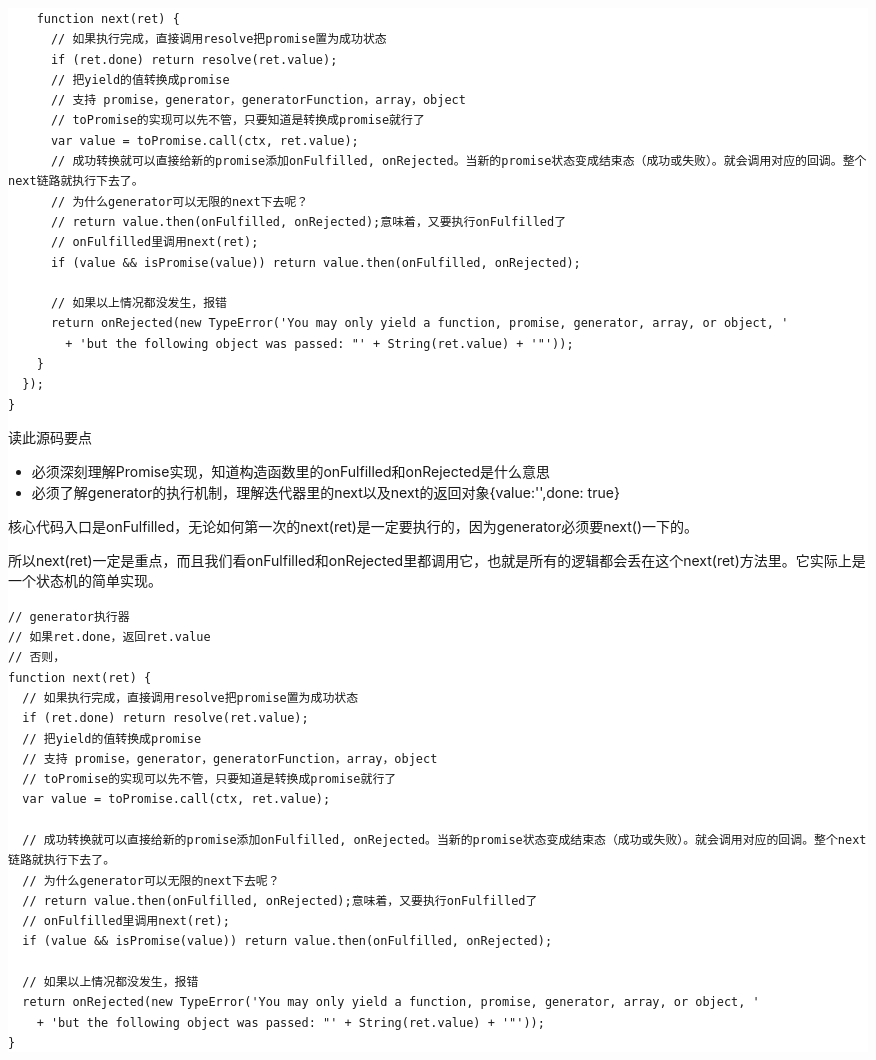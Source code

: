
 ```
    function next(ret) {
      // 如果执行完成，直接调用resolve把promise置为成功状态
      if (ret.done) return resolve(ret.value);
      // 把yield的值转换成promise
      // 支持 promise，generator，generatorFunction，array，object
      // toPromise的实现可以先不管，只要知道是转换成promise就行了
      var value = toPromise.call(ctx, ret.value);
      // 成功转换就可以直接给新的promise添加onFulfilled, onRejected。当新的promise状态变成结束态（成功或失败）。就会调用对应的回调。整个next链路就执行下去了。
      // 为什么generator可以无限的next下去呢？
      // return value.then(onFulfilled, onRejected);意味着，又要执行onFulfilled了
      // onFulfilled里调用next(ret);
      if (value && isPromise(value)) return value.then(onFulfilled, onRejected);
      
      // 如果以上情况都没发生，报错
      return onRejected(new TypeError('You may only yield a function, promise, generator, array, or object, '
        + 'but the following object was passed: "' + String(ret.value) + '"'));
    }
  });
}
```

读此源码要点

- 必须深刻理解Promise实现，知道构造函数里的onFulfilled和onRejected是什么意思
- 必须了解generator的执行机制，理解迭代器里的next以及next的返回对象{value:'',done: true}


核心代码入口是onFulfilled，无论如何第一次的next(ret)是一定要执行的，因为generator必须要next()一下的。

所以next(ret)一定是重点，而且我们看onFulfilled和onRejected里都调用它，也就是所有的逻辑都会丢在这个next(ret)方法里。它实际上是一个状态机的简单实现。

```
// generator执行器
// 如果ret.done，返回ret.value
// 否则，
function next(ret) {
  // 如果执行完成，直接调用resolve把promise置为成功状态
  if (ret.done) return resolve(ret.value);
  // 把yield的值转换成promise
  // 支持 promise，generator，generatorFunction，array，object
  // toPromise的实现可以先不管，只要知道是转换成promise就行了
  var value = toPromise.call(ctx, ret.value);
  
  // 成功转换就可以直接给新的promise添加onFulfilled, onRejected。当新的promise状态变成结束态（成功或失败）。就会调用对应的回调。整个next链路就执行下去了。
  // 为什么generator可以无限的next下去呢？
  // return value.then(onFulfilled, onRejected);意味着，又要执行onFulfilled了
  // onFulfilled里调用next(ret);
  if (value && isPromise(value)) return value.then(onFulfilled, onRejected);
  
  // 如果以上情况都没发生，报错
  return onRejected(new TypeError('You may only yield a function, promise, generator, array, or object, '
    + 'but the following object was passed: "' + String(ret.value) + '"'));
}
```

> _Brief_
Copy every record above exactly, leaving out any pictures.

> _Final answer_
Source code

:
 ```
    function next(ret) {
      // 如果执行完成，直接调用resolve把promise置为成功状态
      if (ret.done) return resolve(ret.value);
      // 把yield的值转换成promise
      // 支持 promise，generator，generatorFunction，array，object
      // toPromise的实现可以先不管，只要知道是转换成promise就行了
      var value = toPromise.call(ctx, ret.value);
      // 成功转换就可以直接给新的promise添加onFulfilled, onRejected。当新的promise状态变成结束态（成功或失败）。就会调用对应的回调。整个next链路就执行下去了。
      // 为什么generator可以无限的next下去呢？
      // return value.then(onFulfilled, onRejected);意味着，又要执行onFulfilled了
      // onFulfilled里调用next(ret);
      if (value && isPromise(value)) return value.then(onFulfilled, onRejected);
      
      // 如果以上情况都没发生，报错
      return onRejected(new TypeError('You may only yield a function, promise, generator, array, or object, '
        + 'but the following object was passed: "' + String(ret.value) + '"'));
    }
  });
}
```

读此源码要点

- 必须深刻理解Promise实现，知道构造函数里的onFulfilled和onRejected是什么意思
- 必须了解generator的执行机制，理解迭代器里的next以及next的返回对象{value:'',done: true}


核心代码入口是onFulfilled，无论如何第一次的next(ret)是一定要执行的，因为generator必须要next()一下的。

所以next(ret)一定是重点，而且我们看onFulfilled和onRejected里都调用它，也就是所有的逻辑都会丢在这个next(ret)方法里。它实际上是一个状态机的简单实现。

```
// generator执行器
// 如果ret.done，返回ret.value
// 否则，
function next(ret) {
  // 如果执行完成，直接调用resolve把promise置为成功状态
  if (ret.done) return resolve(ret.value);
  // 把yield的值转换成promise
  // 支持 promise，generator，generatorFunction，array，object
  // toPromise的实现可以先不管，只要知道是转换成promise就行了
  var value = toPromise.call(ctx, ret.value);
  
  // 成功转换就可以直接给新的promise添加onFulfilled, onRejected。当新的promise状态变成结束态（成功或失败）。就会调用对应的回调。整个next链路就执行下去了。
  // 为什么generator可以无限的next下去呢？
  // return value.then(onFulfilled, onRejected);意味着，又要执行onFulfilled了
  // onFulfilled里调用next(ret);
  if (value && isPromise(value)) return value.then(onFulfilled, onRejected);
  
  // 如果以上情况都没发生，报错
  return onRejected(new TypeError('You may only yield a function, promise, generator, array, or object, '
    + 'but the following object was passed: "' + String(ret.value) + '"'));
}
```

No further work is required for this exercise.